● WORK INSTRUCTION
Report every line in the records below that holds the word "医療用テープ".

------------------------

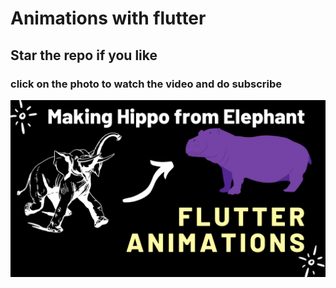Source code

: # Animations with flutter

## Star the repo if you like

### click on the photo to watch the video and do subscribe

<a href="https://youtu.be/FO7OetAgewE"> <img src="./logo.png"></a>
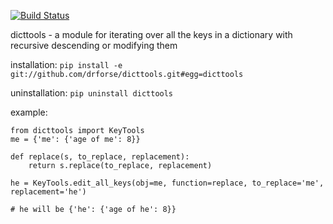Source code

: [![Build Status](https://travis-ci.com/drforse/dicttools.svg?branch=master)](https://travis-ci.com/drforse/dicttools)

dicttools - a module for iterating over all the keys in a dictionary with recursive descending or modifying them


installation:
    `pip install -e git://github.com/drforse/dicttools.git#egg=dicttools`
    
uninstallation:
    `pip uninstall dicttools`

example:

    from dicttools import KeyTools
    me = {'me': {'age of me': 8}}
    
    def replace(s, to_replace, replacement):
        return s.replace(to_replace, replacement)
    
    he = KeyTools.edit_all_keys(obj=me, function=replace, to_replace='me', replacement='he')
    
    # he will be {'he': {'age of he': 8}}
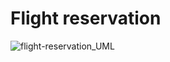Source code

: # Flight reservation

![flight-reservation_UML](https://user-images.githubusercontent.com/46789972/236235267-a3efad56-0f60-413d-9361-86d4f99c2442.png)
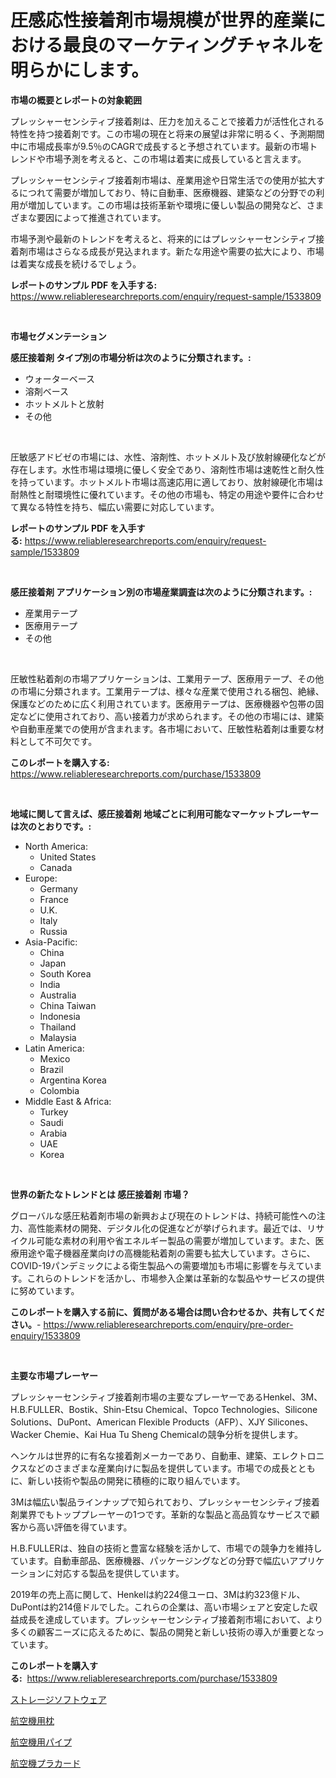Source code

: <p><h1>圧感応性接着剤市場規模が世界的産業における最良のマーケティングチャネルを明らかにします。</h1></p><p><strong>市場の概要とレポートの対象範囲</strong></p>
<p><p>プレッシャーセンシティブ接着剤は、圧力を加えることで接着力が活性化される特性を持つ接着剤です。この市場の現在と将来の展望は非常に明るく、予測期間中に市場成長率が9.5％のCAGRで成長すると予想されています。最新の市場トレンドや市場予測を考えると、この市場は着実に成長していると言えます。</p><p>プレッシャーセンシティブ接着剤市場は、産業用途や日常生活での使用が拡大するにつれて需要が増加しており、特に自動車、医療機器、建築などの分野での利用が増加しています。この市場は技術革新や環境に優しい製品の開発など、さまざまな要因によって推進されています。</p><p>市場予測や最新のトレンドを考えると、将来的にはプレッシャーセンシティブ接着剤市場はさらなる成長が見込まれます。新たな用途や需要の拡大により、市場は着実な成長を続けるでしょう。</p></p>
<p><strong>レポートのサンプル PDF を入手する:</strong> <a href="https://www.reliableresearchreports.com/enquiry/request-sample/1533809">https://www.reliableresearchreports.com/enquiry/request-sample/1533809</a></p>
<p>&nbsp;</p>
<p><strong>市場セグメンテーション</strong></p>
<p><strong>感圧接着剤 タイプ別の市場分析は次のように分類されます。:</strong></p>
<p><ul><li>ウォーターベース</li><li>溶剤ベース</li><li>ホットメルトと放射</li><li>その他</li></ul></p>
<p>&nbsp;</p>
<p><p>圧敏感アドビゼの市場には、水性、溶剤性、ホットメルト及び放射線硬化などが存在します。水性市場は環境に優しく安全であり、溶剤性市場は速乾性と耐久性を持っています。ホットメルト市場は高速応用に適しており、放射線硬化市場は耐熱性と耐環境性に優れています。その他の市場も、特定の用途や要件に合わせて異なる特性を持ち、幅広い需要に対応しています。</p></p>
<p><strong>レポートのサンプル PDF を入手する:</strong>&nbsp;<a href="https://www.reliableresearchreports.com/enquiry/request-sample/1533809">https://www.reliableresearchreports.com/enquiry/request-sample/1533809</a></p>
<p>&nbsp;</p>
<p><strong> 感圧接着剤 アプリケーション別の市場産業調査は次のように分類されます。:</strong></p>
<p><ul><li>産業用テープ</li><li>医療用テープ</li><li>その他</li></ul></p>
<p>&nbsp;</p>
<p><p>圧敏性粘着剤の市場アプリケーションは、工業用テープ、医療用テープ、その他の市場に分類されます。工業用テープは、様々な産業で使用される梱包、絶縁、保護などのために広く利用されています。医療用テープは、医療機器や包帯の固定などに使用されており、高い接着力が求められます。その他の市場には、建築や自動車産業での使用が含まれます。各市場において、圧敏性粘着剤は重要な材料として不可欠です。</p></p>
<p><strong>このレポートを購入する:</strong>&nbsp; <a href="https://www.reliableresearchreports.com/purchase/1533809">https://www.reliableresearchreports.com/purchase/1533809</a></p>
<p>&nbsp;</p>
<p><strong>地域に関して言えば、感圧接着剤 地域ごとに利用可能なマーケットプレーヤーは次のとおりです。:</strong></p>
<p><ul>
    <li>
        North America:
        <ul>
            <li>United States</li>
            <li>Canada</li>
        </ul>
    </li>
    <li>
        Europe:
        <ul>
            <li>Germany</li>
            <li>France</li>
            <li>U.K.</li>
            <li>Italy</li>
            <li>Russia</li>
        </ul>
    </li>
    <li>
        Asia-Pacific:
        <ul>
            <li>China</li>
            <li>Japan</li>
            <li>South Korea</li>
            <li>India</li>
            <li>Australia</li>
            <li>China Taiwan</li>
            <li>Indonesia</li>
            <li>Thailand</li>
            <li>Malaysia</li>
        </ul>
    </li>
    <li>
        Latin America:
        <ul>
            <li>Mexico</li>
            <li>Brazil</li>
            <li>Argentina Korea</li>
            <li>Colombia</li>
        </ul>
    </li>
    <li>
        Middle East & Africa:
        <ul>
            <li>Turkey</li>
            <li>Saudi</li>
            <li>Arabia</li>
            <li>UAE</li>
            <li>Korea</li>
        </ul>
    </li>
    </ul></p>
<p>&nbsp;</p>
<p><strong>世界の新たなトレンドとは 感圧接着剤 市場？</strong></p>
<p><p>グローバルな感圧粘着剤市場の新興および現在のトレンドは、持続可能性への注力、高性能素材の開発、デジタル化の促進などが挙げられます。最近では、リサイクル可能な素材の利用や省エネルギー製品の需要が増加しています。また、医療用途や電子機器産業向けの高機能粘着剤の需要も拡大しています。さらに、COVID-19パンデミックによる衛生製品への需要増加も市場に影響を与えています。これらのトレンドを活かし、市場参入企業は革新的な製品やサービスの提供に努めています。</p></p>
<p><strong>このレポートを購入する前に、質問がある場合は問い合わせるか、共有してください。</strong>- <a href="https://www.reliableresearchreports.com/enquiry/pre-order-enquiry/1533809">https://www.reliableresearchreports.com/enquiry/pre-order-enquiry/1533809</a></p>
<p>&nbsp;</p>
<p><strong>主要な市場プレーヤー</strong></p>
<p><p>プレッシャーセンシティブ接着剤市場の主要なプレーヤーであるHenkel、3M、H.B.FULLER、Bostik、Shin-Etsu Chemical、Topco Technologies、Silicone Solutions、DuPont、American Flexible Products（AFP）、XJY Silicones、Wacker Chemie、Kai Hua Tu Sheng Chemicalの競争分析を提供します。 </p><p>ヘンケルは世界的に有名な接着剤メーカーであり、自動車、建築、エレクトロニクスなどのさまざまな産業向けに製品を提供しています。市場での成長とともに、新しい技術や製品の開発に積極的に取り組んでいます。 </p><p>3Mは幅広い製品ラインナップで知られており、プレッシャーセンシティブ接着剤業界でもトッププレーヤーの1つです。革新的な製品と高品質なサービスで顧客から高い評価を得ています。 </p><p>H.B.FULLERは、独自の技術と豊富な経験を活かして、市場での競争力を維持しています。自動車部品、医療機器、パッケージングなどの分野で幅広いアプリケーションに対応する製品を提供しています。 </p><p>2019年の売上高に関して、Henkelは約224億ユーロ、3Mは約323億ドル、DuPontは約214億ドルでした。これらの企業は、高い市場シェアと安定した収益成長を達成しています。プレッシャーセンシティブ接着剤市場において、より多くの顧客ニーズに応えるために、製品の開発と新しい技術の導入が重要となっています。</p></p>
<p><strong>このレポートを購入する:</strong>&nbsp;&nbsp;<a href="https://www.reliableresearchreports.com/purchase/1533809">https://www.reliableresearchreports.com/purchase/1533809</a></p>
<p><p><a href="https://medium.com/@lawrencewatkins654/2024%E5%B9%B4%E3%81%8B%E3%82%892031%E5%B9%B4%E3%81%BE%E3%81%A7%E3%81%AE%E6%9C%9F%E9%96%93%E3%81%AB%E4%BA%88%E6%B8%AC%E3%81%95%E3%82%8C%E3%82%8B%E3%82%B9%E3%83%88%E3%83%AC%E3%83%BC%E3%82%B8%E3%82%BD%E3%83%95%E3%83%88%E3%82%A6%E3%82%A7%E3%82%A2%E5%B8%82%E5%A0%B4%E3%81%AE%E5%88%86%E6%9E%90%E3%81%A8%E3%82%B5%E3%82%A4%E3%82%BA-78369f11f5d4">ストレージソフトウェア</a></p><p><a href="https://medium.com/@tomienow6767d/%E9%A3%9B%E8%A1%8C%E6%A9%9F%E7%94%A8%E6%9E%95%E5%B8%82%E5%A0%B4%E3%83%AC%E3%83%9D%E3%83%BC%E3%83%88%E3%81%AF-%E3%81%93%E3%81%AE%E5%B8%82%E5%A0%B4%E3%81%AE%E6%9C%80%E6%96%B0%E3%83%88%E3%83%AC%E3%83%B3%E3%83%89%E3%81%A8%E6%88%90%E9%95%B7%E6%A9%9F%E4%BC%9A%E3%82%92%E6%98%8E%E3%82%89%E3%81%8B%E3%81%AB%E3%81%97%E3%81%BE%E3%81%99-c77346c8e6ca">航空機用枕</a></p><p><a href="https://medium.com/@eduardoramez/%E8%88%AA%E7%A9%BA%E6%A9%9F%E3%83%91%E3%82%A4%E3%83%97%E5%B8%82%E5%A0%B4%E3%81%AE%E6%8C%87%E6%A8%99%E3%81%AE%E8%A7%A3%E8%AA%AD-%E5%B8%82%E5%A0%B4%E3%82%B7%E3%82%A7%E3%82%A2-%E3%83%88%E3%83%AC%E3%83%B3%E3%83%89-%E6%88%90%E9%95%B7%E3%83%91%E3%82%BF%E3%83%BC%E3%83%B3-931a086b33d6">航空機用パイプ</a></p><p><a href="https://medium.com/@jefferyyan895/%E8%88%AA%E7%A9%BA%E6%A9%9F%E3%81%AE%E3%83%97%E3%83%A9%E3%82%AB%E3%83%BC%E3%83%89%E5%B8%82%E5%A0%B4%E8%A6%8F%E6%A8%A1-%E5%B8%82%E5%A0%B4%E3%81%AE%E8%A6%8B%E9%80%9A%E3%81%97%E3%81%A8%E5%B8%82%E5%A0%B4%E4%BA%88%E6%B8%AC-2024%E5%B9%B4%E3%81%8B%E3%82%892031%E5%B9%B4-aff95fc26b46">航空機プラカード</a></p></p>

------------------------

● SOLVED EXERCISE
<p><ul><li>産業用テープ</li><li>医療用テープ</li><li>その他</li></ul></p>
<p><p>圧敏性粘着剤の市場アプリケーションは、工業用テープ、医療用テープ、その他の市場に分類されます。工業用テープは、様々な産業で使用される梱包、絶縁、保護などのために広く利用されています。医療用テープは、医療機器や包帯の固定などに使用されており、高い接着力が求められます。その他の市場には、建築や自動車産業での使用が含まれます。各市場において、圧敏性粘着剤は重要な材料として不可欠です。</p></p>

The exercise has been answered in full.